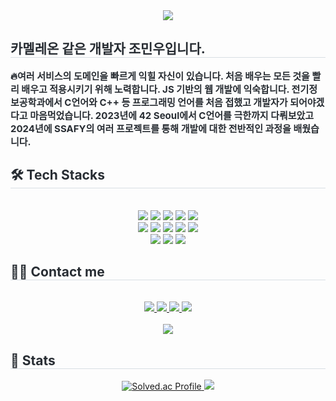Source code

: <div align= "center">
    <img src="https://capsule-render.vercel.app/api?type=wave&color=auto&height=180&text=welcome%20to%20my%20github&animation=fadeIn&fontColor=000000&fontSize=60" />
    </div>
    <div style="text-align: left;">
    <h2 style="border-bottom: 1px solid #d8dee4; color: #282d33;"> 카멜레온 같은 개발자 조민우입니다. </h2>
    <div style="font-weight: 700; font-size: 15px; text-align: left; color: #282d33;"> 🔥여러 서비스의 도메인을 빠르게 익힐 자신이 있습니다. 처음 배우는 모든 것을 빨리 배우고 적용시키기 위해 노력합니다.</li> JS 기반의 웹 개발에 익숙합니다. 전기정보공학과에서 C언어와 C++ 등 프로그래밍 언어를 처음 접했고 개발자가 되어야겠다고 마음먹었습니다. 2023년에 42 Seoul에서 C언어를 극한까지 다뤄보았고 2024년에 SSAFY의 여러 프로젝트를 통해 개발에 대한 전반적인 과정을 배웠습니다. </div>
    </div>
    <div style="text-align: left;">
    <h2 style="border-bottom: 1px solid #d8dee4; color: #282d33;"> 🛠️ Tech Stacks </h2> <br>
    <div  align= "center"> <img src="https://img.shields.io/badge/C-A8B9CC?style=plastic&logo=C&logoColor=white">
          <img src="https://img.shields.io/badge/C++-00599C?style=plastic&logo=C%2B%2B&logoColor=white">
          <img src="https://img.shields.io/badge/Figma-F24E1E?style=plastic&logo=Figma&logoColor=white">
          <img src="https://img.shields.io/badge/Github-181717?style=plastic&logo=Github&logoColor=white">
          <img src="https://img.shields.io/badge/Git-F05032?style=plastic&logo=Git&logoColor=white">
          <br/><img src="https://img.shields.io/badge/React-61DAFB?style=plastic&logo=React&logoColor=white">
          <img src="https://img.shields.io/badge/Vue.js-4FC08D?style=plastic&logo=Vue.js&logoColor=white">
          <img src="https://img.shields.io/badge/MongoDB-47A248?style=plastic&logo=MongoDB&logoColor=white">
          <img src="https://img.shields.io/badge/MariaDB-003545?style=plastic&logo=MariaDB&logoColor=white">
          <img src="https://img.shields.io/badge/Python-3776AB?style=plastic&logo=Python&logoColor=white">
          <br/><img src="https://img.shields.io/badge/Javascript-F7DF1E?style=plastic&logo=Javascript&logoColor=white">
          <img src="https://img.shields.io/badge/Django-092E20?style=plastic&logo=Django&logoColor=white">
          <img src="https://img.shields.io/badge/Express-000000?style=plastic&logo=Express&logoColor=white">
          </div>
    </div>
    <div style="text-align: left;">
    <h2 style="border-bottom: 1px solid #d8dee4; color: #282d33;"> 🧑‍💻 Contact me </h2> <br>
    <div align= "center"> <a href=mailto:mauercho@gmail.com> <img src="https://img.shields.io/badge/Gmail-EA4335?style=plastic&logo=Gmail&logoColor=white&link=mailto:mauercho@gmail.com"> </a>
         <a href=minwu_97> <img src="https://img.shields.io/badge/Instagram-E4405F?style=plastic&logo=Instagram&logoColor=white&link=minwu_97"> </a>
         <a href=준비중> <img src="https://img.shields.io/badge/Notion-000000?style=plastic&logo=Notion&logoColor=white&link=준비중"> </a>
         <a href=중비중> <img src="https://img.shields.io/badge/Tistory-000000?style=plastic&logo=Tistory&logoColor=white&link=중비중"> </a>
          </div>  <br>
    <div align= "center"> <a href="https://hits.seeyoufarm.com"> <img src="https://hits.seeyoufarm.com/api/count/incr/badge.svg?url=https%3A%2F%2Fgithub.com%2Fmauercho%2F&count_bg=%23000000&title_bg=%23000000&icon=github.svg&icon_color=%23FFFFFF&title=GitHub&edge_flat=false"/></a>
       </div>
    </div>
    <div style="text-align: left;">
    <h2 style="border-bottom: 1px solid #d8dee4; color: #282d33;"> 🏅 Stats </h2> <div align= "center"> <a href="https://solved.ac/minwucho">
        <img src="http://mazassumnida.wtf/api/v2/generate_badge?boj=minwucho" alt="Solved.ac Profile" /> <img src="https://github-readme-stats.vercel.app/api/top-langs/?username=mauercho&layout=compact&bg_color=180,000000,&title_color=000000&text_color=000000"
          />
    </a></div>
    </div>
• • •
Omit the pictures and set down the records exactly.

Source code

: <div align= "center">
    <img src="https://capsule-render.vercel.app/api?type=wave&color=auto&height=180&text=welcome%20to%20my%20github&animation=fadeIn&fontColor=000000&fontSize=60" />
    </div>
    <div style="text-align: left;">
    <h2 style="border-bottom: 1px solid #d8dee4; color: #282d33;"> 카멜레온 같은 개발자 조민우입니다. </h2>
    <div style="font-weight: 700; font-size: 15px; text-align: left; color: #282d33;"> 🔥여러 서비스의 도메인을 빠르게 익힐 자신이 있습니다. 처음 배우는 모든 것을 빨리 배우고 적용시키기 위해 노력합니다.</li> JS 기반의 웹 개발에 익숙합니다. 전기정보공학과에서 C언어와 C++ 등 프로그래밍 언어를 처음 접했고 개발자가 되어야겠다고 마음먹었습니다. 2023년에 42 Seoul에서 C언어를 극한까지 다뤄보았고 2024년에 SSAFY의 여러 프로젝트를 통해 개발에 대한 전반적인 과정을 배웠습니다. </div>
    </div>
    <div style="text-align: left;">
    <h2 style="border-bottom: 1px solid #d8dee4; color: #282d33;"> 🛠️ Tech Stacks </h2> <br>
    <div  align= "center"> <img src="https://img.shields.io/badge/C-A8B9CC?style=plastic&logo=C&logoColor=white">
          <img src="https://img.shields.io/badge/C++-00599C?style=plastic&logo=C%2B%2B&logoColor=white">
          <img src="https://img.shields.io/badge/Figma-F24E1E?style=plastic&logo=Figma&logoColor=white">
          <img src="https://img.shields.io/badge/Github-181717?style=plastic&logo=Github&logoColor=white">
          <img src="https://img.shields.io/badge/Git-F05032?style=plastic&logo=Git&logoColor=white">
          <br/><img src="https://img.shields.io/badge/React-61DAFB?style=plastic&logo=React&logoColor=white">
          <img src="https://img.shields.io/badge/Vue.js-4FC08D?style=plastic&logo=Vue.js&logoColor=white">
          <img src="https://img.shields.io/badge/MongoDB-47A248?style=plastic&logo=MongoDB&logoColor=white">
          <img src="https://img.shields.io/badge/MariaDB-003545?style=plastic&logo=MariaDB&logoColor=white">
          <img src="https://img.shields.io/badge/Python-3776AB?style=plastic&logo=Python&logoColor=white">
          <br/><img src="https://img.shields.io/badge/Javascript-F7DF1E?style=plastic&logo=Javascript&logoColor=white">
          <img src="https://img.shields.io/badge/Django-092E20?style=plastic&logo=Django&logoColor=white">
          <img src="https://img.shields.io/badge/Express-000000?style=plastic&logo=Express&logoColor=white">
          </div>
    </div>
    <div style="text-align: left;">
    <h2 style="border-bottom: 1px solid #d8dee4; color: #282d33;"> 🧑‍💻 Contact me </h2> <br>
    <div align= "center"> <a href=mailto:mauercho@gmail.com> <img src="https://img.shields.io/badge/Gmail-EA4335?style=plastic&logo=Gmail&logoColor=white&link=mailto:mauercho@gmail.com"> </a>
         <a href=minwu_97> <img src="https://img.shields.io/badge/Instagram-E4405F?style=plastic&logo=Instagram&logoColor=white&link=minwu_97"> </a>
         <a href=준비중> <img src="https://img.shields.io/badge/Notion-000000?style=plastic&logo=Notion&logoColor=white&link=준비중"> </a>
         <a href=중비중> <img src="https://img.shields.io/badge/Tistory-000000?style=plastic&logo=Tistory&logoColor=white&link=중비중"> </a>
          </div>  <br>
    <div align= "center"> <a href="https://hits.seeyoufarm.com"> <img src="https://hits.seeyoufarm.com/api/count/incr/badge.svg?url=https%3A%2F%2Fgithub.com%2Fmauercho%2F&count_bg=%23000000&title_bg=%23000000&icon=github.svg&icon_color=%23FFFFFF&title=GitHub&edge_flat=false"/></a>
       </div>
    </div>
    <div style="text-align: left;">
    <h2 style="border-bottom: 1px solid #d8dee4; color: #282d33;"> 🏅 Stats </h2> <div align= "center"> <a href="https://solved.ac/minwucho">
        <img src="http://mazassumnida.wtf/api/v2/generate_badge?boj=minwucho" alt="Solved.ac Profile" /> <img src="https://github-readme-stats.vercel.app/api/top-langs/?username=mauercho&layout=compact&bg_color=180,000000,&title_color=000000&text_color=000000"
          />
    </a></div>
    </div>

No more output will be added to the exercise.